■ EXERCISE INPUT ■
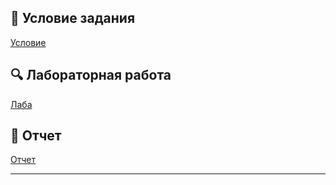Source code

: ## 📄 Условие задания  
[Условие](./docs/ЧМАИИИзадание2.pdf)  

## 🔍 Лабораторная работа  
[Лаба](./notebooks/Nlab-2.ipynb)  

## 📄 Отчет  
[Отчет](./otchet/lab2.pdf) 

---
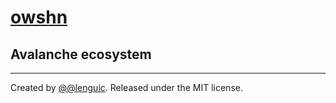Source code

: # [owshn](https://owshn.com)

## Avalanche ecosystem

---

Created by [@@lenguic](https://github.com/lenguic). Released under the MIT license.
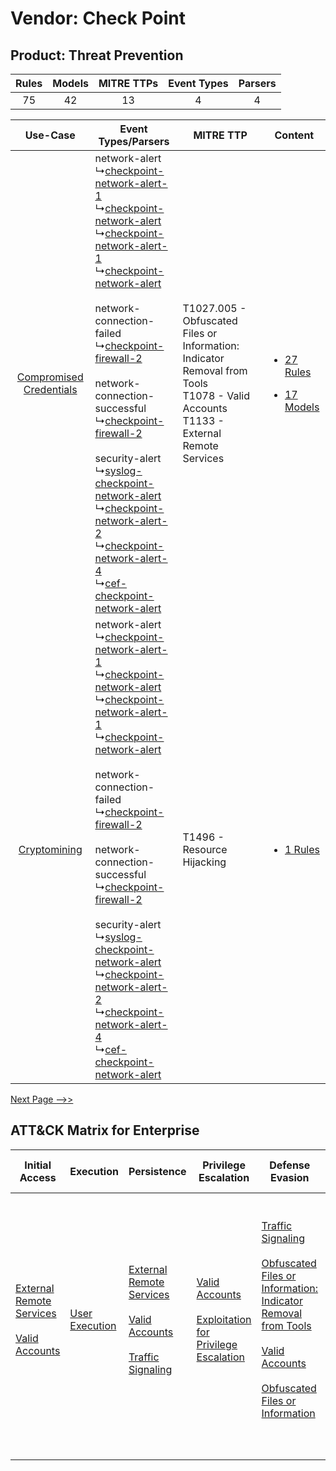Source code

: Vendor: Check Point
===================
Product: Threat Prevention
--------------------------
| Rules | Models | MITRE TTPs | Event Types | Parsers |
|:-----:|:------:|:----------:|:-----------:|:-------:|
|  75   |   42   |     13     |      4      |    4    |

|    Use-Case    | Event Types/Parsers    | MITRE TTP    | Content    |
|:----:| ---- | ---- | ---- |
| [Compromised Credentials](../../../UseCases/uc_compromised_credentials.md) |  network-alert<br> ↳[checkpoint-network-alert-1](Ps/pC_checkpointnetworkalert1.md)<br> ↳[checkpoint-network-alert](Ps/pC_checkpointnetworkalert.md)<br> ↳[checkpoint-network-alert-1](Ps/pC_checkpointnetworkalert1.md)<br> ↳[checkpoint-network-alert](Ps/pC_checkpointnetworkalert.md)<br><br> network-connection-failed<br> ↳[checkpoint-firewall-2](Ps/pC_checkpointfirewall2.md)<br><br> network-connection-successful<br> ↳[checkpoint-firewall-2](Ps/pC_checkpointfirewall2.md)<br><br> security-alert<br> ↳[syslog-checkpoint-network-alert](Ps/pC_syslogcheckpointnetworkalert.md)<br> ↳[checkpoint-network-alert-2](Ps/pC_checkpointnetworkalert2.md)<br> ↳[checkpoint-network-alert-4](Ps/pC_checkpointnetworkalert4.md)<br> ↳[cef-checkpoint-network-alert](Ps/pC_cefcheckpointnetworkalert.md)<br> | T1027.005 - Obfuscated Files or Information: Indicator Removal from Tools<br>T1078 - Valid Accounts<br>T1133 - External Remote Services<br> | [<ul><li>27 Rules</li></ul><ul><li>17 Models</li></ul>](RM/r_m_check_point_threat_prevention_Compromised_Credentials.md) |
|    [Cryptomining](../../../UseCases/uc_cryptomining.md)    |  network-alert<br> ↳[checkpoint-network-alert-1](Ps/pC_checkpointnetworkalert1.md)<br> ↳[checkpoint-network-alert](Ps/pC_checkpointnetworkalert.md)<br> ↳[checkpoint-network-alert-1](Ps/pC_checkpointnetworkalert1.md)<br> ↳[checkpoint-network-alert](Ps/pC_checkpointnetworkalert.md)<br><br> network-connection-failed<br> ↳[checkpoint-firewall-2](Ps/pC_checkpointfirewall2.md)<br><br> network-connection-successful<br> ↳[checkpoint-firewall-2](Ps/pC_checkpointfirewall2.md)<br><br> security-alert<br> ↳[syslog-checkpoint-network-alert](Ps/pC_syslogcheckpointnetworkalert.md)<br> ↳[checkpoint-network-alert-2](Ps/pC_checkpointnetworkalert2.md)<br> ↳[checkpoint-network-alert-4](Ps/pC_checkpointnetworkalert4.md)<br> ↳[cef-checkpoint-network-alert](Ps/pC_cefcheckpointnetworkalert.md)<br> | T1496 - Resource Hijacking<br>    | [<ul><li>1 Rules</li></ul>](RM/r_m_check_point_threat_prevention_Cryptomining.md)    |
[Next Page -->>](2_ds_check_point_threat_prevention.md)

ATT&CK Matrix for Enterprise
----------------------------
| Initial Access                                                                                                                                   | Execution                                                           | Persistence                                                                                                                                                                                                            | Privilege Escalation                                                                                                                                          | Defense Evasion                                                                                                                                                                                                                                                                                                                                     | Credential Access | Discovery | Lateral Movement | Collection | Command and Control                                                                                                                                                                                                                                                                                                                                                                                                                                | Exfiltration                                                                                | Impact                                                                  |
| ------------------------------------------------------------------------------------------------------------------------------------------------ | ------------------------------------------------------------------- | ---------------------------------------------------------------------------------------------------------------------------------------------------------------------------------------------------------------------- | ------------------------------------------------------------------------------------------------------------------------------------------------------------- | --------------------------------------------------------------------------------------------------------------------------------------------------------------------------------------------------------------------------------------------------------------------------------------------------------------------------------------------------- | ----------------- | --------- | ---------------- | ---------- | -------------------------------------------------------------------------------------------------------------------------------------------------------------------------------------------------------------------------------------------------------------------------------------------------------------------------------------------------------------------------------------------------------------------------------------------------- | ------------------------------------------------------------------------------------------- | ----------------------------------------------------------------------- |
| [External Remote Services](https://attack.mitre.org/techniques/T1133)<br><br>[Valid Accounts](https://attack.mitre.org/techniques/T1078)<br><br> | [User Execution](https://attack.mitre.org/techniques/T1204)<br><br> | [External Remote Services](https://attack.mitre.org/techniques/T1133)<br><br>[Valid Accounts](https://attack.mitre.org/techniques/T1078)<br><br>[Traffic Signaling](https://attack.mitre.org/techniques/T1205)<br><br> | [Valid Accounts](https://attack.mitre.org/techniques/T1078)<br><br>[Exploitation for Privilege Escalation](https://attack.mitre.org/techniques/T1068)<br><br> | [Traffic Signaling](https://attack.mitre.org/techniques/T1205)<br><br>[Obfuscated Files or Information: Indicator Removal from Tools](https://attack.mitre.org/techniques/T1027/005)<br><br>[Valid Accounts](https://attack.mitre.org/techniques/T1078)<br><br>[Obfuscated Files or Information](https://attack.mitre.org/techniques/T1027)<br><br> |                   |           |                  |            | [Non-Standard Port](https://attack.mitre.org/techniques/T1571)<br><br>[Traffic Signaling](https://attack.mitre.org/techniques/T1205)<br><br>[Proxy: Multi-hop Proxy](https://attack.mitre.org/techniques/T1090/003)<br><br>[Proxy: External Proxy](https://attack.mitre.org/techniques/T1090/002)<br><br>[Application Layer Protocol](https://attack.mitre.org/techniques/T1071)<br><br>[Proxy](https://attack.mitre.org/techniques/T1090)<br><br> | [Exfiltration Over Alternative Protocol](https://attack.mitre.org/techniques/T1048)<br><br> | [Resource Hijacking](https://attack.mitre.org/techniques/T1496)<br><br> |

■ EXERCISE DESCRIPTION ■
Whenever a line in the data above contains the word "Types", include it in the tally, and report only the final number.

■ RESPONSE BELOW ■
2